Qualche giorno fa, su una rivista, ho letto di un albergo di gran lusso a Las Vegas che sta ricostruendo P.zza San Marco di Venezia a grandezza naturale. Buffi, questi americani, che quando non possono avere una cosa la copiano pari pari... magari dentro questa scenografia, l'illusione sarà anche perfetta, ma sempre di illusione si tratta...

Divago ancora: ve lo ricordate lo sceneggiato televisivo su "I promessi sposi" di qualche anno fa? Vi ricordate chi interpretava Don Abbondio? Il buon, caro, vecchio e bravissimo Alberto Sordi. Lo confermo: bravissimo. Peccato che un curato di Lecco difficilmente potrebbe parlare con uno spiccato accento romano.

"Shakespeare in love" mi ha fatto pensare a tutto questo, sin dalle prime inquadrature, che così tanto sanno di finto e stantio, e sin dall'apparire di Joseph Fiennes, che, seppure di natali inglesi, decisamente non possiede il "phisique du role"

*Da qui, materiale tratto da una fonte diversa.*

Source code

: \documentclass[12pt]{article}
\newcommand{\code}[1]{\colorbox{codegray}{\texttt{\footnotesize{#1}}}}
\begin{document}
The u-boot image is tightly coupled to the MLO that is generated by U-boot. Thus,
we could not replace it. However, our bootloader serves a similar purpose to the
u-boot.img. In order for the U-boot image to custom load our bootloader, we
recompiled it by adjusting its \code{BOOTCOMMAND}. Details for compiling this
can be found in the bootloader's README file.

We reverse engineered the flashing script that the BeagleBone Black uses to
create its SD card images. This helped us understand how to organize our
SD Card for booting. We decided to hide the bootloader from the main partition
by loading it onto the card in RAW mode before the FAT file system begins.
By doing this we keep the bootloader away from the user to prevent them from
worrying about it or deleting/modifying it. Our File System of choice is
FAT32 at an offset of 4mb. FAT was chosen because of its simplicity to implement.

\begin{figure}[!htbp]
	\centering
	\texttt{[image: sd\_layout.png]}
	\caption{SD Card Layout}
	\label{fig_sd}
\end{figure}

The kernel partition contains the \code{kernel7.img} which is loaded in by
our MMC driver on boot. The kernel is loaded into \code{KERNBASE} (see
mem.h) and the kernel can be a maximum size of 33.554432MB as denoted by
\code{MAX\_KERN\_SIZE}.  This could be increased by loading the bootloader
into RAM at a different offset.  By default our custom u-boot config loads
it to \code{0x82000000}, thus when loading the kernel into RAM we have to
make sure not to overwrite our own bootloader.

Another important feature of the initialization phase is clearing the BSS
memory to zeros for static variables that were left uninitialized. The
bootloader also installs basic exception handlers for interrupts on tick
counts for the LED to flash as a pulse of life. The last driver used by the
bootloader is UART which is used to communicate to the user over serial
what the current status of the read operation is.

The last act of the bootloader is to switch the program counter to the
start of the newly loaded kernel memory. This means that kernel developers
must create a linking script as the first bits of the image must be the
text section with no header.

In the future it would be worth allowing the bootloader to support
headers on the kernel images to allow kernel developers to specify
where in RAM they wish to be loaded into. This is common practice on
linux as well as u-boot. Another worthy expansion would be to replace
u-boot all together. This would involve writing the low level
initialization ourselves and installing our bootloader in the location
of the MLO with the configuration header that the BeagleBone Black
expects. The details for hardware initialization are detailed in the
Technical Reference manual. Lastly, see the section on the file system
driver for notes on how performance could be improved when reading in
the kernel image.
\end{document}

La Paltrow, perlomeno, un visino inglese potrebbe anche far finta di averlo, anzi per dirlo con la regina Elisabetta, "l'illusione è quasi perfetta". Vero. Se si riesce ad ignorare il carton gesso che sta dietro alle pareti della finta basilica di San Marco, se si chiudono le orecchie quando parla don Abbondio, ci si diverte, ci si arriva (quasi) a commuovere.
Ed in fondo delle cose buone, e molto, in questo film non mancano: Rupert Everett continua a far salire le quotazioni dei film dove non recita da protagonista (anche se la rivalità Shakespeare-Marlowe suona troppo simile a quella Salieri-Mozart nel bellissimo "Amadeus" di Milos Forman per entusiasmare più che tanto), e l'accenno al grandissimo Webster è quasi un tocco di genio ("sì, mi e' piaciuto soprattutto quando lei si pugnala!"). Ma - purtroppo - per quanto perfetta (anzi, forse per questo) rimane tutto una grandissima illusione... di carton gesso. E se un americano vuole davvero vedere Venezia, gli tocca pur sempre prendere un aereo e attraversare l'oceano. Per fortuna.